Manuel Mendoza, "La Casita Blanca," at Embajada, MECA International Art Fair

At MECA Art Fair, A Feeling of Coming Together

On its third year, the fair in San Juan, Puerto Rico, continues to explore how to bring together the international art market and the local culture.

by Sebastian Meltz-Collazo
Nov 24 2019, 10:45am

Manuel Mendoza, "La Casita Blanca," at Embajada, MECA International Art Fair

As the cool, coastal breezes of winter begin to blow through the streets of Old San Juan, an international art fair with a grassroots story celebrates its third edition on the island of Puerto Rico. MECA (short for "Mercado Caribeño," or Caribbean Market) began with hopes of creating a bridge between artists and cultural producers in the area and those in established markets in the US and Latin America. As a result, the event has offered diverse presentations of art with galleries such as 47 Canal and Gavin Brown’s Enterprise in New York, Proyectos Ultravioleta from Guatemala City, Sagrada Mercancía in Santiago, Chile, and local galleries like Km 0.2, National, and others. It is key to point out that this still fairly new event has operated during the past three years within the context of an economic crisis, a hurricane that swept the island months after the fair’s first edition, and a series of protests by the people of Puerto Rico during this past summer. As artists, curators, and gallerists native to the island have had to adjust their lives in different ways, MECA has also created a bridge with the community directly around the fair and with those who’s practices are elsewhere amidst these circumstances.

Nolan Simon's 2019 "Spagliati," showing at 47 Canal's booth at MECA.

From the start, MECA has included satellite projects as part of their overall programming. With galleries across the San Juan metro area running shows and installations in parallel with the fair, this opens a broad window into the contemporary, cultural production occurring in the island’s capital. In addition to this, an educational program, and art talks with professional across specialized fields, the fair announced its first ever Illustration Art Show for 2019. This addition to the fair’s programming comes as a response to the need for a space to present the works of talented artists without gallery representation, as well as a market towards accessible art collecting.

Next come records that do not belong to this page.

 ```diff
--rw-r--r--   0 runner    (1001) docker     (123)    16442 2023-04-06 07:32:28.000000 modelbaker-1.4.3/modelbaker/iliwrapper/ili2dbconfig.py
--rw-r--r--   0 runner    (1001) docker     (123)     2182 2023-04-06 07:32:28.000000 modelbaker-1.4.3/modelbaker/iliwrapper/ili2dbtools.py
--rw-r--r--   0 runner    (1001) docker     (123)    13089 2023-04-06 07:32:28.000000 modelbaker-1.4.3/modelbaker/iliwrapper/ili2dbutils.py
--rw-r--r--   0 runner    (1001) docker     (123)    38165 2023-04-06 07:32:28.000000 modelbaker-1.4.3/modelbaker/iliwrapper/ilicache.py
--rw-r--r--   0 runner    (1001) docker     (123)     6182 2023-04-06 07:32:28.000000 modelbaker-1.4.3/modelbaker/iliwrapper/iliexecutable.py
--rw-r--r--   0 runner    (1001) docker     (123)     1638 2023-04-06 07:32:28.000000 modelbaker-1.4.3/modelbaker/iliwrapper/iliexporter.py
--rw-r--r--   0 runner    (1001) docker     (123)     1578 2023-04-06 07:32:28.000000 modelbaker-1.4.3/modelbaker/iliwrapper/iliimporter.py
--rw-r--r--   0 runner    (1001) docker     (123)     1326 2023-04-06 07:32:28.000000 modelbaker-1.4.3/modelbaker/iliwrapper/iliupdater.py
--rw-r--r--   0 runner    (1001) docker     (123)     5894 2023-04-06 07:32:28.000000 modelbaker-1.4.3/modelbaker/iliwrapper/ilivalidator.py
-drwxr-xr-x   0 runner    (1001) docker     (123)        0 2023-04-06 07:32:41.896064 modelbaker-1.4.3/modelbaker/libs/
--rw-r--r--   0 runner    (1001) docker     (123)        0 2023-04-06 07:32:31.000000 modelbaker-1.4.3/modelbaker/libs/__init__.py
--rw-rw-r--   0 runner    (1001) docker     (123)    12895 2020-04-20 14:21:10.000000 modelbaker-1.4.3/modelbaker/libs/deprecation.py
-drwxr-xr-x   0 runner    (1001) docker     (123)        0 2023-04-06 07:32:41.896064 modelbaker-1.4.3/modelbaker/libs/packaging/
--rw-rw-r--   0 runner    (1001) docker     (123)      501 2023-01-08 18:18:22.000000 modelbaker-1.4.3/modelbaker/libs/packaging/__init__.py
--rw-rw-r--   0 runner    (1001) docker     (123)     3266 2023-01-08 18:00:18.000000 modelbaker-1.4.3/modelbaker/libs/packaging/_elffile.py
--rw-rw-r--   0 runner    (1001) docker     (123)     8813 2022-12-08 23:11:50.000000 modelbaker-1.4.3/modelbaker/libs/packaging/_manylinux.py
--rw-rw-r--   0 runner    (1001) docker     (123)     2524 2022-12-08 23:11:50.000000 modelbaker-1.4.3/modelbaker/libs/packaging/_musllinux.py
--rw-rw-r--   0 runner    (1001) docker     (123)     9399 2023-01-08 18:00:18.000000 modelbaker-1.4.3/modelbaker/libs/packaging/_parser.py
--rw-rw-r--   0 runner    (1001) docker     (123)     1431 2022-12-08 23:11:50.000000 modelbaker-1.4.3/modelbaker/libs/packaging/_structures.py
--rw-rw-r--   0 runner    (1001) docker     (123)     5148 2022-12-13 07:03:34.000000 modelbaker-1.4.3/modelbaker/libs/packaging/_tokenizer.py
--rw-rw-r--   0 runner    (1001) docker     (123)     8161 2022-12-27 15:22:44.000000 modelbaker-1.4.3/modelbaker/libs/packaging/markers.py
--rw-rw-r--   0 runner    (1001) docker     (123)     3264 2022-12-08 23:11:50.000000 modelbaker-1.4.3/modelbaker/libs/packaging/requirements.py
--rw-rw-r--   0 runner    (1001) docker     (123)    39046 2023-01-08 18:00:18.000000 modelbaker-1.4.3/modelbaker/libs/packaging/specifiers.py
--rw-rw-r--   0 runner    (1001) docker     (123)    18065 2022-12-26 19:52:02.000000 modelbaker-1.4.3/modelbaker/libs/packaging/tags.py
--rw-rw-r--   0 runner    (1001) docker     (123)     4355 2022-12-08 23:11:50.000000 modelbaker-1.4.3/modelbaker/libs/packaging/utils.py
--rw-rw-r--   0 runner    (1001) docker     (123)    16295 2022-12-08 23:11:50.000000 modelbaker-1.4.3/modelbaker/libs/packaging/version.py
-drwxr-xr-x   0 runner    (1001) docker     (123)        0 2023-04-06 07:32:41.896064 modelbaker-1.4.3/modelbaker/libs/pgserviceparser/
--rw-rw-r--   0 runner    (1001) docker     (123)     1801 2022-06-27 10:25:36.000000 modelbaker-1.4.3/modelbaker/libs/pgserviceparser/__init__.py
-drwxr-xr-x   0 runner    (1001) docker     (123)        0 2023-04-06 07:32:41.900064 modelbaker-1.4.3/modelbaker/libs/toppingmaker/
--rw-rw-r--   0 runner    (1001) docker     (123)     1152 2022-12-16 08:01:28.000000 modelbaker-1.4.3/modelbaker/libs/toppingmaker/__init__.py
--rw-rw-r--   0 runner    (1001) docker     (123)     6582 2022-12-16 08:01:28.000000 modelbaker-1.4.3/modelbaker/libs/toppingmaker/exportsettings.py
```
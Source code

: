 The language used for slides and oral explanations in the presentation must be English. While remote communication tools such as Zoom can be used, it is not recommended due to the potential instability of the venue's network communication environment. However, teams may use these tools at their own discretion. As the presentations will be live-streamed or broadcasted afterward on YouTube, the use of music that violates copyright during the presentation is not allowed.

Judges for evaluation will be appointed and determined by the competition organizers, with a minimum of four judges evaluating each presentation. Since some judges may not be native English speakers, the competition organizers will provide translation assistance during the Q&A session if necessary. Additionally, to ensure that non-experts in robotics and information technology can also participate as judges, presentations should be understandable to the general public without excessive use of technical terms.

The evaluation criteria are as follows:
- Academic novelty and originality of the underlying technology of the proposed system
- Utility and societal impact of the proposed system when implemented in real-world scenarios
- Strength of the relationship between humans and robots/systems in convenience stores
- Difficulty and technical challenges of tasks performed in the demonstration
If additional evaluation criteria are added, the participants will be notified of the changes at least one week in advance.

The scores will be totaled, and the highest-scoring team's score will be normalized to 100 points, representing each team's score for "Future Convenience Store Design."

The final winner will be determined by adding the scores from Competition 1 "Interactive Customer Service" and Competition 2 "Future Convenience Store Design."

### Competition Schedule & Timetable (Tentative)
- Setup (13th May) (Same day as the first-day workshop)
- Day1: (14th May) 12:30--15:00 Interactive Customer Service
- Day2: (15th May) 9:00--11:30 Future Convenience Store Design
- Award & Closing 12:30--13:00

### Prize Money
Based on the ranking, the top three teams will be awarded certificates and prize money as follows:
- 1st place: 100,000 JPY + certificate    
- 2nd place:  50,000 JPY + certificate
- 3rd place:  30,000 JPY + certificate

Within one of the two main exhibitor spaces, Embajada’s (Spanish for embassy) proposal for this year includes over 30 different artists, with a majority of them being Puerto Ricans living in and outside of the island. With its salon-style presentation, the Hato Rey-based gallery gathered numerous works from different disciplines, styles, and background— a daring feat, as many of these pieces often do not co-exhibit in the same room. Directors Christopher and Manuela Paz-Rivera took this as an opportunity to showcase pieces by artists they represent as well as past collaborators and emerging talents on one wall under one common thread to encompass the theme: black & white.

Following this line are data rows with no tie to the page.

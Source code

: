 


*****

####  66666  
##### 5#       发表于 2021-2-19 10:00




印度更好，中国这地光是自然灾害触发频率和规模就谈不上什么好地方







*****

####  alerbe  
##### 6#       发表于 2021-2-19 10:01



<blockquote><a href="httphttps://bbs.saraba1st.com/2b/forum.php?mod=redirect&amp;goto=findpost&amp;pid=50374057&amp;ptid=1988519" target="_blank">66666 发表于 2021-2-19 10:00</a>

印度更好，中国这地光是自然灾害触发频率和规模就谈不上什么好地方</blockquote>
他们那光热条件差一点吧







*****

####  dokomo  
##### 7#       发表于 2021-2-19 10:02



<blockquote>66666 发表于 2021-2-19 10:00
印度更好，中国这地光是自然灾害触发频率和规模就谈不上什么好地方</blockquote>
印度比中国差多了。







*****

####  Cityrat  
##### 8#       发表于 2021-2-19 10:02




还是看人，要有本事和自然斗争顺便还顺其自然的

Mecanismos”, curated by Lizania Cruz and Luis Graham Castillo, is a platform within the fair where emerging spaces and curators can show works by up-and-coming artists, Sofía Reeser del Río presents the third iteration of her series “Localidad Alterna” (Alternate Location). The show invites fair-goers to reflect on their relationships to land in Puerto Rico and its current conflicts of use through different points of view from which we can connect to the Earth. Working from above the surface, Frances Gallardo intervenes on satellite images of rivers and valleys. She extrapolates embedded codes from the lines and patterns in these in order to reinterpret their logic as visual language. While on the ground, Zaida Goveo works with the natural materials surrounding her. Using traditional weaving techniques and repetition as means towards production, Goveo meditates with the leaves and stems she collects- realizing all the potential these elements have and the importance of these processes as reflections on oneself.

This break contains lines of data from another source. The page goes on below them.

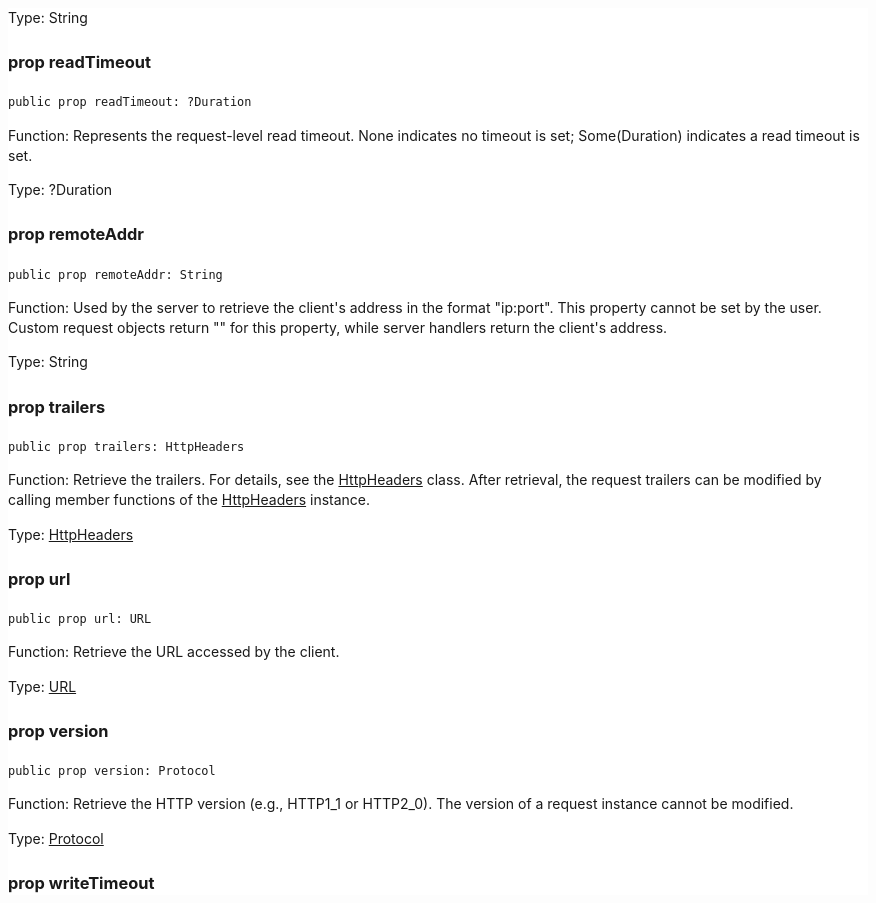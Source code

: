 Type: String

### prop readTimeout

```cangjie
public prop readTimeout: ?Duration
```

Function: Represents the request-level read timeout. None indicates no timeout is set; Some(Duration) indicates a read timeout is set.

Type: ?Duration

### prop remoteAddr

```cangjie
public prop remoteAddr: String
```

Function: Used by the server to retrieve the client's address in the format "ip:port". This property cannot be set by the user. Custom request objects return "" for this property, while server handlers return the client's address.

Type: String

### prop trailers

```cangjie
public prop trailers: HttpHeaders
```

Function: Retrieve the trailers. For details, see the [HttpHeaders](http_package_classes.md#class-httpheaders) class. After retrieval, the request trailers can be modified by calling member functions of the [HttpHeaders](http_package_classes.md#class-httpheaders) instance.

Type: [HttpHeaders](http_package_classes.md#class-httpheaders)

### prop url

```cangjie
public prop url: URL
```

Function: Retrieve the URL accessed by the client.

Type: [URL](../../../encoding/url/url_package_api/url_package_classes.md#class-url)

### prop version

```cangjie
public prop version: Protocol
```

Function: Retrieve the HTTP version (e.g., HTTP1_1 or HTTP2_0). The version of a request instance cannot be modified.

Type: [Protocol](http_package_enums.md#enum-protocol)

### prop writeTimeout
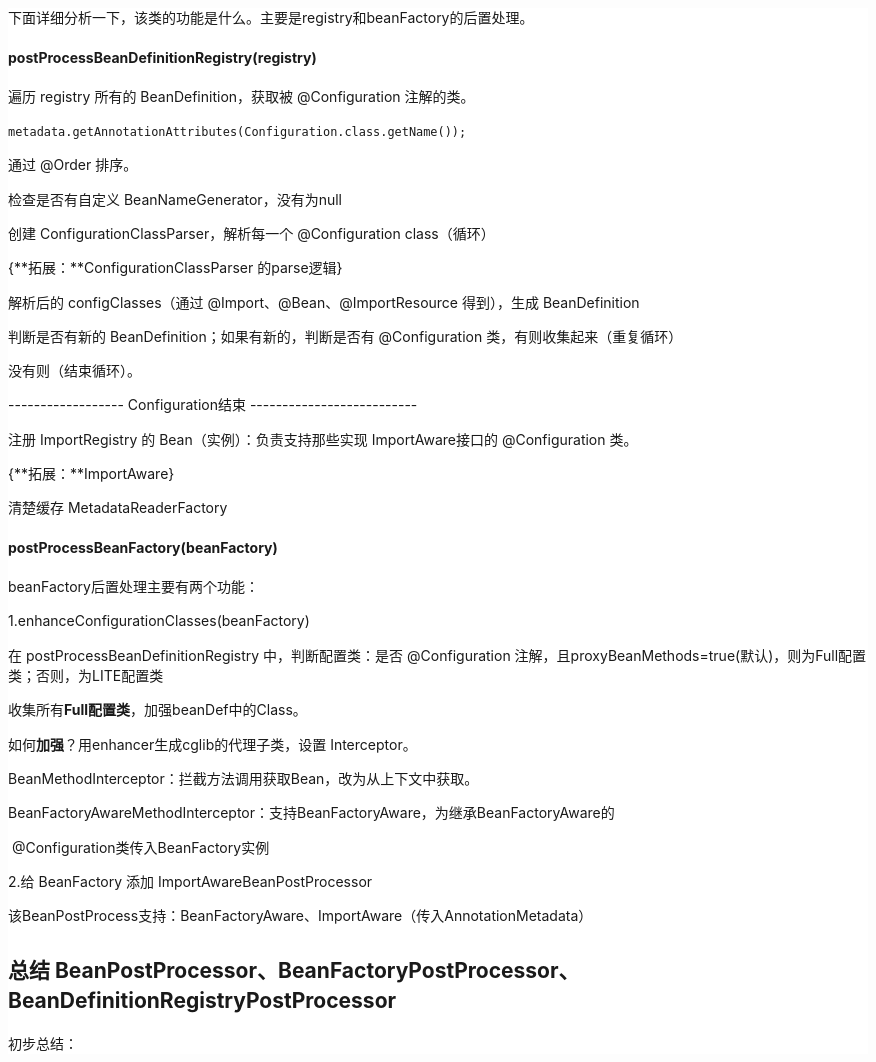 下面详细分析一下，该类的功能是什么。主要是registry和beanFactory的后置处理。

#### postProcessBeanDefinitionRegistry(registry)

遍历 registry 所有的 BeanDefinition，获取被 @Configuration 注解的类。

`metadata.getAnnotationAttributes(Configuration.class.getName());` 

通过 @Order 排序。

检查是否有自定义 BeanNameGenerator，没有为null

创建 ConfigurationClassParser，解析每一个 @Configuration class（循环）

{**拓展：**ConfigurationClassParser 的parse逻辑}

解析后的 configClasses（通过 @Import、@Bean、@ImportResource 得到），生成 BeanDefinition

判断是否有新的 BeanDefinition；如果有新的，判断是否有 @Configuration 类，有则收集起来（重复循环）

没有则（结束循环）。

------------------ Configuration结束 --------------------------

注册 ImportRegistry 的 Bean（实例）：负责支持那些实现 ImportAware接口的 @Configuration 类。

{**拓展：**ImportAware}

清楚缓存 MetadataReaderFactory



#### postProcessBeanFactory(beanFactory)

beanFactory后置处理主要有两个功能：

1.enhanceConfigurationClasses(beanFactory)

在 postProcessBeanDefinitionRegistry 中，判断配置类：是否 @Configuration 注解，且proxyBeanMethods=true(默认)，则为Full配置类；否则，为LITE配置类

收集所有**Full配置类**，加强beanDef中的Class。

如何**加强**？用enhancer生成cglib的代理子类，设置 Interceptor。

BeanMethodInterceptor：拦截方法调用获取Bean，改为从上下文中获取。

BeanFactoryAwareMethodInterceptor：支持BeanFactoryAware，为继承BeanFactoryAware的

​																		@Configuration类传入BeanFactory实例



2.给 BeanFactory 添加 ImportAwareBeanPostProcessor

该BeanPostProcess支持：BeanFactoryAware、ImportAware（传入AnnotationMetadata）



## 总结 BeanPostProcessor、BeanFactoryPostProcessor、BeanDefinitionRegistryPostProcessor

初步总结：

By offering spaces for projects like this to shine, MECA makes it possible for a Puerto Rican curator working in Madrid, such as Reeser, to exhibit the works of two Puerto Rican women based in Ithaca, NY and Bayamón, PR respectively. Along with the other galleries and projects, the fair provides a platform to converse about the situations at hand with regards to art in the Caribbean, finding equilibrium with general markets, etc. And with these dynamics, it’s become a place to reconvene after events occurring in the country. Whether through the work presented or over long conversations under Caribbean rain, participants with ties to Puerto Rico in some form shared their current experiences and thoughts on how to approach their connections to the island through their practices. While everyone works on their own endeavors during the year, wherever that entails, MECA at times can feel as if gathering together for Sunday dinner after having not seen each other for a long time (which is actually the case at times). And although there are difficulties with producing an art fair under such circumstances, in the end, isn't art supposed to be what brings people together? At MECA, it is.